REQUIRED ACTION:
Repeat each entry below exactly.

THE INPUT:

────────────────

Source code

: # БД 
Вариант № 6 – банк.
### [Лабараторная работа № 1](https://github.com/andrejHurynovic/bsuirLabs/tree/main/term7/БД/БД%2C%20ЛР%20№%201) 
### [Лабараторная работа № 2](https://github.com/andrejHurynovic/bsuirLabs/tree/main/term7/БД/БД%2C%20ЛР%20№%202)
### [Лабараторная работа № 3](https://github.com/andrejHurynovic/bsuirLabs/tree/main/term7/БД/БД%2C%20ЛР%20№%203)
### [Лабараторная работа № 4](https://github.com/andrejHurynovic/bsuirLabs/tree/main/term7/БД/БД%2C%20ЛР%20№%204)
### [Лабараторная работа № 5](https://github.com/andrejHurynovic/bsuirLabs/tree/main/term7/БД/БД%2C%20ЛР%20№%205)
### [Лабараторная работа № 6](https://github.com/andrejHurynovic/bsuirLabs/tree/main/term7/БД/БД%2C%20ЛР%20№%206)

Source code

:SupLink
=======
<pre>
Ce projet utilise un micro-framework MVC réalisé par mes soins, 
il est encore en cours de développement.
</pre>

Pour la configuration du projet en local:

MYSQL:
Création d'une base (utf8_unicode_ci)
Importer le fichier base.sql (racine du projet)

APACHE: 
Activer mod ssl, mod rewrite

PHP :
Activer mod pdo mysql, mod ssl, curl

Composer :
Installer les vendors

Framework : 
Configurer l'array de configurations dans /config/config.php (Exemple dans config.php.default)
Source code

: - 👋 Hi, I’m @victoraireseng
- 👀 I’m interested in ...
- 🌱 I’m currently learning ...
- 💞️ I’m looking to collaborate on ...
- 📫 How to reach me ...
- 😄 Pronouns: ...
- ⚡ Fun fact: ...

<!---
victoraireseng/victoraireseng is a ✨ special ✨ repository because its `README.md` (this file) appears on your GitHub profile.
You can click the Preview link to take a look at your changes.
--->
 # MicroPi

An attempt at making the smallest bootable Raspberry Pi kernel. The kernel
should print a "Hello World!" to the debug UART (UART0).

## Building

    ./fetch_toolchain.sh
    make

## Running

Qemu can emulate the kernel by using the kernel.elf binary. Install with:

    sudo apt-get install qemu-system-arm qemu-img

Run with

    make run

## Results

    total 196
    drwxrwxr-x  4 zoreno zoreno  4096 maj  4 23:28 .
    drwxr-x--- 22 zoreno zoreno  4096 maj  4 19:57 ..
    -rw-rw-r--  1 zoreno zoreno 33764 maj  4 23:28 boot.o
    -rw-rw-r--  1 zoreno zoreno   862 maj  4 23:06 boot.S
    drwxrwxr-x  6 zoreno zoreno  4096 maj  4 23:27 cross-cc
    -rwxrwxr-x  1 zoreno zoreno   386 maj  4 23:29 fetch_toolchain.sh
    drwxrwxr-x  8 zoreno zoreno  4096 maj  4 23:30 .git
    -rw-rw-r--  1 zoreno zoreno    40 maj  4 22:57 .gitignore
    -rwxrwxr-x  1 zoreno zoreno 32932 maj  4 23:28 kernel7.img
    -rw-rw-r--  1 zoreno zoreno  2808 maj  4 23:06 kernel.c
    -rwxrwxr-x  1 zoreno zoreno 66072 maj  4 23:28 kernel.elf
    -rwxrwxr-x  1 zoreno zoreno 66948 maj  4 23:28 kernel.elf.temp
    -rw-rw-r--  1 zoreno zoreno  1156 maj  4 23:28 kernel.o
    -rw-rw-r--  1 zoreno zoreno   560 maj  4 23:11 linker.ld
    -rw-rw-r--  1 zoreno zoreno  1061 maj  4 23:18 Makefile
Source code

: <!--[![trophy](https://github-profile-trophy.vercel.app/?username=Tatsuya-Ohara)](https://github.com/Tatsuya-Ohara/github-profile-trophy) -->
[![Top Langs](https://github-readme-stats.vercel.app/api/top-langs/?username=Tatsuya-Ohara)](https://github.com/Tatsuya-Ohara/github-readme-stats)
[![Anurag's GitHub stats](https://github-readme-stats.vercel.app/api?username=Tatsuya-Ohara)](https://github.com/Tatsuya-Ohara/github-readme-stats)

────────────────

OUTPUT:
Source code

: # БД 
Вариант № 6 – банк.
### [Лабараторная работа № 1](https://github.com/andrejHurynovic/bsuirLabs/tree/main/term7/БД/БД%2C%20ЛР%20№%201) 
### [Лабараторная работа № 2](https://github.com/andrejHurynovic/bsuirLabs/tree/main/term7/БД/БД%2C%20ЛР%20№%202)
### [Лабараторная работа № 3](https://github.com/andrejHurynovic/bsuirLabs/tree/main/term7/БД/БД%2C%20ЛР%20№%203)
### [Лабараторная работа № 4](https://github.com/andrejHurynovic/bsuirLabs/tree/main/term7/БД/БД%2C%20ЛР%20№%204)
### [Лабараторная работа № 5](https://github.com/andrejHurynovic/bsuirLabs/tree/main/term7/БД/БД%2C%20ЛР%20№%205)
### [Лабараторная работа № 6](https://github.com/andrejHurynovic/bsuirLabs/tree/main/term7/БД/БД%2C%20ЛР%20№%206)

Source code

:SupLink
=======
<pre>
Ce projet utilise un micro-framework MVC réalisé par mes soins, 
il est encore en cours de développement.
</pre>

Pour la configuration du projet en local:

MYSQL:
Création d'une base (utf8_unicode_ci)
Importer le fichier base.sql (racine du projet)

APACHE: 
Activer mod ssl, mod rewrite

PHP :
Activer mod pdo mysql, mod ssl, curl

Composer :
Installer les vendors

Framework : 
Configurer l'array de configurations dans /config/config.php (Exemple dans config.php.default)
Source code

: - 👋 Hi, I’m @victoraireseng
- 👀 I’m interested in ...
- 🌱 I’m currently learning ...
- 💞️ I’m looking to collaborate on ...
- 📫 How to reach me ...
- 😄 Pronouns: ...
- ⚡ Fun fact: ...

<!---
victoraireseng/victoraireseng is a ✨ special ✨ repository because its `README.md` (this file) appears on your GitHub profile.
You can click the Preview link to take a look at your changes.
--->
 # MicroPi

An attempt at making the smallest bootable Raspberry Pi kernel. The kernel
should print a "Hello World!" to the debug UART (UART0).

## Building

    ./fetch_toolchain.sh
    make

## Running

Qemu can emulate the kernel by using the kernel.elf binary. Install with:

    sudo apt-get install qemu-system-arm qemu-img

Run with

    make run

## Results

    total 196
    drwxrwxr-x  4 zoreno zoreno  4096 maj  4 23:28 .
    drwxr-x--- 22 zoreno zoreno  4096 maj  4 19:57 ..
    -rw-rw-r--  1 zoreno zoreno 33764 maj  4 23:28 boot.o
    -rw-rw-r--  1 zoreno zoreno   862 maj  4 23:06 boot.S
    drwxrwxr-x  6 zoreno zoreno  4096 maj  4 23:27 cross-cc
    -rwxrwxr-x  1 zoreno zoreno   386 maj  4 23:29 fetch_toolchain.sh
    drwxrwxr-x  8 zoreno zoreno  4096 maj  4 23:30 .git
    -rw-rw-r--  1 zoreno zoreno    40 maj  4 22:57 .gitignore
    -rwxrwxr-x  1 zoreno zoreno 32932 maj  4 23:28 kernel7.img
    -rw-rw-r--  1 zoreno zoreno  2808 maj  4 23:06 kernel.c
    -rwxrwxr-x  1 zoreno zoreno 66072 maj  4 23:28 kernel.elf
    -rwxrwxr-x  1 zoreno zoreno 66948 maj  4 23:28 kernel.elf.temp
    -rw-rw-r--  1 zoreno zoreno  1156 maj  4 23:28 kernel.o
    -rw-rw-r--  1 zoreno zoreno   560 maj  4 23:11 linker.ld
    -rw-rw-r--  1 zoreno zoreno  1061 maj  4 23:18 Makefile
Source code

: <!--[![trophy](https://github-profile-trophy.vercel.app/?username=Tatsuya-Ohara)](https://github.com/Tatsuya-Ohara/github-profile-trophy) -->
[![Top Langs](https://github-readme-stats.vercel.app/api/top-langs/?username=Tatsuya-Ohara)](https://github.com/Tatsuya-Ohara/github-readme-stats)
[![Anurag's GitHub stats](https://github-readme-stats.vercel.app/api?username=Tatsuya-Ohara)](https://github.com/Tatsuya-Ohara/github-readme-stats)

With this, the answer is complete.